Pero en el momento de la creación, el yo no puede estar alterado por esa gama de emociones. Hablé de indignación. De hecho se escribe muchas veces desde ella. Pero en el instante de escribir, no puedo estarlo, no puedo sentir su manifestación sicosomática. Necesito “fingirla”, como lo dice con precisión la consabida primera estrofa del poema “Autopsicografía” de Pessoa: “El poeta es un fingidor./ Finge tan completamente/ Que llega a fingir que es dolor/ El dolor que de veras siente”. Y para ello hay que llenar las condiciones materiales mínimas —simplemente para poder escribir—, condiciones que permitan el “ocio” (griego, dicen, para decir universal). Parece pedestre, y no lo es.
Un lugar común, con su parte de verdad, como suele ocurrir con los lugares comunes, afirma que si alguien tiene algo para decir, lo dirá, aun sin esas condiciones materiales, en la miseria por ejemplo. La parte de verdad es que efectivamente, lo dirá. Pero lo dirá de un modo precario, o mal, o escamoteadamente. El arte, la creación exige ocio. Son pocos quienes lo reconocen y lo tematizan —Olga Orozco lo hacía, con aquella elegancia, tan suya—, tal vez porque las culpas que suelen rodear al ocio no creativo hayan acabado por internarse en los propios artistas. Es necesario insistir en esto para que un prejuicio romántico no acabe autorizando la indiferencia social frente a la situación del artista (o de muchos de ellos).

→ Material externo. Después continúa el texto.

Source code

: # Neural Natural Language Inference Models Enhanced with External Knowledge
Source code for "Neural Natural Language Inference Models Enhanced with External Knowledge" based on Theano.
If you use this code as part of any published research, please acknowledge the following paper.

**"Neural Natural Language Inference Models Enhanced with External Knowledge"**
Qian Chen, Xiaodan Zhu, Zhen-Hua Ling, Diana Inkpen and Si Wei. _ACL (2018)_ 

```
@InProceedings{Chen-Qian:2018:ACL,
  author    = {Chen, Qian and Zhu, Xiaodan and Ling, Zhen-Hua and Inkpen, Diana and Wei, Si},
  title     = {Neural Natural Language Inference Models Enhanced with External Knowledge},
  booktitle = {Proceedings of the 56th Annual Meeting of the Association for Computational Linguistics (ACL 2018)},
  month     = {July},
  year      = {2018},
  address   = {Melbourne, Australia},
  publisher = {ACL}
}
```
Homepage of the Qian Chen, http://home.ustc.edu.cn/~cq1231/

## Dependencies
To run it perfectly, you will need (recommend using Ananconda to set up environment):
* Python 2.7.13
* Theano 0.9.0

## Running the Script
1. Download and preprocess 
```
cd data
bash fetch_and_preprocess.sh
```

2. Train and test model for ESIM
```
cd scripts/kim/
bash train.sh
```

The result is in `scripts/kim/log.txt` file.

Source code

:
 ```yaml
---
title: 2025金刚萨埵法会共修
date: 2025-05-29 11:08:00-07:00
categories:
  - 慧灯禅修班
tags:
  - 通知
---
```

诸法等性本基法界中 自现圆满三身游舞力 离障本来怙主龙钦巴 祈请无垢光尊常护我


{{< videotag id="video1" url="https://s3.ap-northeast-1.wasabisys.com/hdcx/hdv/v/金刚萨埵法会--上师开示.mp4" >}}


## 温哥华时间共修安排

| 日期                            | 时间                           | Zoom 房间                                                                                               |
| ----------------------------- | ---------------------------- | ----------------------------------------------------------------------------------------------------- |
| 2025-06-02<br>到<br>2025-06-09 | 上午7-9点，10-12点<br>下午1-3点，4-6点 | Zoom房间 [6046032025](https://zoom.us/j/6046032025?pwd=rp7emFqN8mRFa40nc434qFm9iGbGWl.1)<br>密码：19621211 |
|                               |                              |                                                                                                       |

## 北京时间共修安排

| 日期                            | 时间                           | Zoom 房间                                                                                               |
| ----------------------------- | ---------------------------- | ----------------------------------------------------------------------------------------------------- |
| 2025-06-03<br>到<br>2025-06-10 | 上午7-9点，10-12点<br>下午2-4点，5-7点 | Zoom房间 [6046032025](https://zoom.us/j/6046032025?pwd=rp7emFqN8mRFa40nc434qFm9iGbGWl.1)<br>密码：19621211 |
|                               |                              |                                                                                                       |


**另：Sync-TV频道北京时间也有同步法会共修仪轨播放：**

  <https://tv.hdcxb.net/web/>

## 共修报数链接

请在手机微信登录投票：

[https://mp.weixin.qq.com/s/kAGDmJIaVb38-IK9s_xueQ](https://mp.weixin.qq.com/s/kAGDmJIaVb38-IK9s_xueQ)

Una sociedad que no cercene el derecho a la creación (y en definitiva, a la palabra) debe promover y aun subsidiar a los artistas. De hecho esto ocurre en algunos países desarrollados. En Latinoamérica –y puedo hablar sobre todo de Sudamérica- las políticas culturales, cuando existen, parecen desconocer frecuentemente las necesidades materiales. Cada artista se las arregla como puede. Si no tiene dinero (como es mi caso), queda inapelablemente condenado a extenuarse dando clases durante horas al hilo (como fue mi caso hasta la jubilación), o realizar el trabajo que sea, sin tener acceso a ese ocio que es una condición inevitable de la creación.

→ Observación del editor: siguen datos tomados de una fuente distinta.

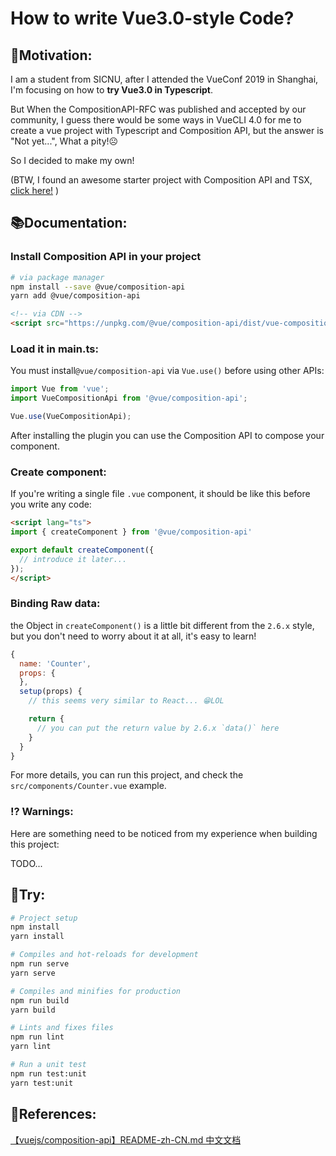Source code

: # How to write Vue3.0-style Code?

## 🚪Motivation:

I am a student from SICNU, after I attended the VueConf 2019 in
Shanghai, I'm focusing on how to **try Vue3.0 in Typescript**.

But When the CompositionAPI-RFC was published and accepted by our
community, I guess there would be some ways in VueCLI 4.0 for me to create a vue project with Typescript and  Composition API, but the answer is "Not yet...", What a pity!☹️

So I decided to make my own!

(BTW, I found an awesome starter project with Composition API 
and TSX, [click here!](https://github.com/liximomo/vue-composition-api-tsx-example) )

## 📚Documentation:

### Install Composition API in your project

```bash
# via package manager
npm install --save @vue/composition-api
yarn add @vue/composition-api
```

```html
<!-- via CDN -->
<script src="https://unpkg.com/@vue/composition-api/dist/vue-composition-api.umd.js"></script>
```

### Load it in main.ts:

You must install`@vue/composition-api` via `Vue.use()` before using other APIs:

```ts
import Vue from 'vue';
import VueCompositionApi from '@vue/composition-api';

Vue.use(VueCompositionApi);
```

After installing the plugin you can use the Composition API to compose your component.

### Create component:

If you're writing a single file `.vue` component, it should
be like this before you write any code:

```html
<script lang="ts">
import { createComponent } from '@vue/composition-api'

export default createComponent({
  // introduce it later...
});
</script>
```

### Binding Raw data:

the Object in `createComponent()` is a little bit different
from the `2.6.x` style, but you don't need to worry about it
at all, it's easy to learn!

```js
{
  name: 'Counter',
  props: {
  },
  setup(props) {
    // this seems very similar to React... 😁LOL

    return { 
      // you can put the return value by 2.6.x `data()` here
    }
  }
}
```

For more details, you can run this project, and check the `src/components/Counter.vue` example.

### ⁉️ Warnings:

Here are something need to be noticed from my experience when
building this project:

TODO...

## 🚀Try:

```bash
# Project setup
npm install
yarn install

# Compiles and hot-reloads for development
npm run serve
yarn serve

# Compiles and minifies for production
npm run build
yarn build

# Lints and fixes files
npm run lint
yarn lint

# Run a unit test
npm run test:unit
yarn test:unit
```

## 📖References:

[【vuejs/composition-api】README-zh-CN.md 中文文档](https://github.com/vuejs/composition-api/blob/master/README.zh-CN.md)
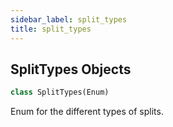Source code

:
 ```yaml
---
sidebar_label: split_types
title: split_types
---
```


## SplitTypes Objects

```python
class SplitTypes(Enum)
```

Enum for the different types of splits.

Sin pretender hacer una sociología de la creación, el resultado es lo que se suele ver: un oscurecimiento de la calidad, una timidez en la experimentación, y, aunque también obedezca a otros motivos, una tendencia del arte, la poesía en el caso, a producirse y consumirse sólo en ciertos sectores sociales (casi diría, en ciertos barrios urbanos), y un excesivo esfuerzo por parte de los artistas para encontrar ese ocio (¿alguna noche? ¿el fin de semana?) sin el mínimo auxilio objetivo. Durante mucho tiempo, pensé que yo escribía de noche (cuando podía escribir) a causa del silencio o de algún motivo de confusa estirpe romántica. Cuando hace pocos años pude reducir considerablemente las horas de trabajo, el “no creativo”, comprendí que se escribe a cualquier hora, o a la hora que uno elija, desde que se disponga de la libertad que suscita lo que llamo de ocio creativo (y que ya es una forma de escritura). No se crea bajo presión, y la noche era una metáfora pobre de ese espacio libre del ocio. Valga como testimonio, pero también como un alerta.